DILMA: CRÓNICA LIGERA DE UN ENTUERTO POPULISTA

 

[box_dark]El populismo sigue embelesando a justicieros que nunca han podido entender que para repartir es necesario producir y que repartir sin producir es crear desequilibrio y ruina: es crear miseria.[/box_dark]

 

Yoston Ferrigni Varela *

El proceso contra la Presidenta Dilma Rousseff y su destitución, ha culminado finalmente, conmocionando no sólo a la nación sino a toda América Latina. En Brasil, en la calle, en los sitios públicos y en las reuniones familiares, mucha  gente cree que la crisis económica que se vive es semejante a la de Venezuela y teme llegar a vivir una situación parecida; en Venezuela, el proceso ha entusiasmado a algunos opositores del gobierno, que ven en la destitución un golpe contra las ideas que sustentan al chavismo. Las diferencias entre ambas crisis, sin embargo, son muy considerables.

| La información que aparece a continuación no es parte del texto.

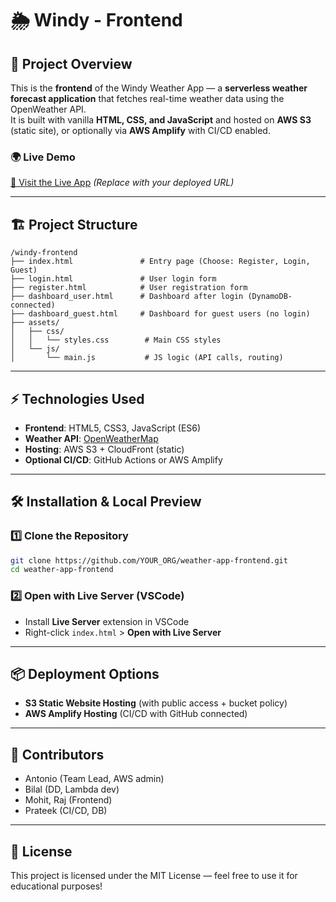 # 🌦️ Windy - Frontend

## 🚀 Project Overview
This is the **frontend** of the Windy Weather App — a **serverless weather forecast application** that fetches real-time weather data using the OpenWeather API.  
It is built with vanilla **HTML, CSS, and JavaScript** and hosted on **AWS S3** (static site), or optionally via **AWS Amplify** with CI/CD enabled.

### 🌍 Live Demo
[🔗 Visit the Live App](#) *(Replace with your deployed URL)*

---

## 🏗️ Project Structure

```
/windy-frontend
├── index.html               # Entry page (Choose: Register, Login, Guest)
├── login.html               # User login form
├── register.html            # User registration form
├── dashboard_user.html      # Dashboard after login (DynamoDB-connected)
├── dashboard_guest.html     # Dashboard for guest users (no login)
├── assets/
│   ├── css/
│   │   └── styles.css        # Main CSS styles
│   └── js/
│       └── main.js           # JS logic (API calls, routing)
```

---

## ⚡ Technologies Used

- **Frontend**: HTML5, CSS3, JavaScript (ES6)
- **Weather API**: [OpenWeatherMap](https://openweathermap.org/api)
- **Hosting**: AWS S3 + CloudFront (static)
- **Optional CI/CD**: GitHub Actions or AWS Amplify

---

## 🛠️ Installation & Local Preview

### 1️⃣ Clone the Repository

```bash
git clone https://github.com/YOUR_ORG/weather-app-frontend.git
cd weather-app-frontend
```

### 2️⃣ Open with Live Server (VSCode)

- Install **Live Server** extension in VSCode
- Right-click `index.html` > **Open with Live Server**

---

## 📦 Deployment Options

- **S3 Static Website Hosting** (with public access + bucket policy)
- **AWS Amplify Hosting** (CI/CD with GitHub connected)

---

## 🙌 Contributors

- Antonio (Team Lead, AWS admin)
- Bilal (DD, Lambda dev)
- Mohit, Raj (Frontend)
- Prateek (CI/CD, DB)

---

## 📄 License

This project is licensed under the MIT License — feel free to use it for educational purposes!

En primer lugar, hay una diferencia política. La revolución de Chávez se levantó sobre las ruinas del sistema democrático, sobre la destrucción de la libertad y el estado de derecho, sobre la confiscación de los medios de producción y el control absoluto del Estado sobre la economía. Nadie podría haber imaginado a la Asamblea Nacional, procesando a Chávez por los dineros entregados a Cuba, Bolivia o Nicaragua o al Tribunal Supremo de nuestros días, acusando a Maduro por poner el patrimonio nacional al servicio de su partido político. Basta recordar a Chávez y a sus grupos armados, invadiendo haciendas, plantas industriales y comercios, al grito de ¡exprópiese!, sin respeto alguno por la legislación. En Brasil, en cambio, la Presidenta Rousseff ha sido procesada porque el sistema democrático, con todas las verrugas que se puedan denunciar, está funcionando.

En segundo lugar, la economía brasileña no sólo es de una escala mayor, sino de una estructura diferente. Mientras Venezuela depende exclusivamente de la producción petrolera, Brasil cuenta con una economía diversificada que descansa sobre la producción agropecuaria, las exportaciones mineras, la producción manufacturera (25% del PIB) y una creciente extracción petrolera. Ello le ha permitido amortiguar y controlar, relativamente, el efecto nocivo de los precios de exportación, a pesar de su vulnerabilidad externa, mientras que la reciente debacle del petróleo ha convertido a los venezolanos en una masa de menesterosos que deambulan por las calles en busca de pan y papel higiénico, y que reclama la asistencia humanitaria de la comunidad internacional. La inflación venezolana pronto sobrepasará el 700% anual, mientras la dura inflación que sufren los brasileños sólo alcanza a 10,67%.

Pero aunque las diferencias entre las dos crisis sean grandes, ambas tienen que ver con una equivocada concepción populista que sigue embelesando a gobernantes con vocación de justicieros sociales, que nunca han podido comprender que el primer eslabón del bienestar económico es la producción.

Aunque la crisis brasileña sea diferente a la venezolana, ambas comparten como una de sus causales, la fantasía de que el populismo puede derrotar a la pobreza. El populismo de Lula y de Dilma, con su crecimiento del mercado interno, dio un empuje transitorio a una economía que parecía haber encontrado el camino del crecimiento bajo el gobierno de Fernando Enrique Cardoso, después del desastre de Collor de Mello, pero a la larga condujo a la crisis.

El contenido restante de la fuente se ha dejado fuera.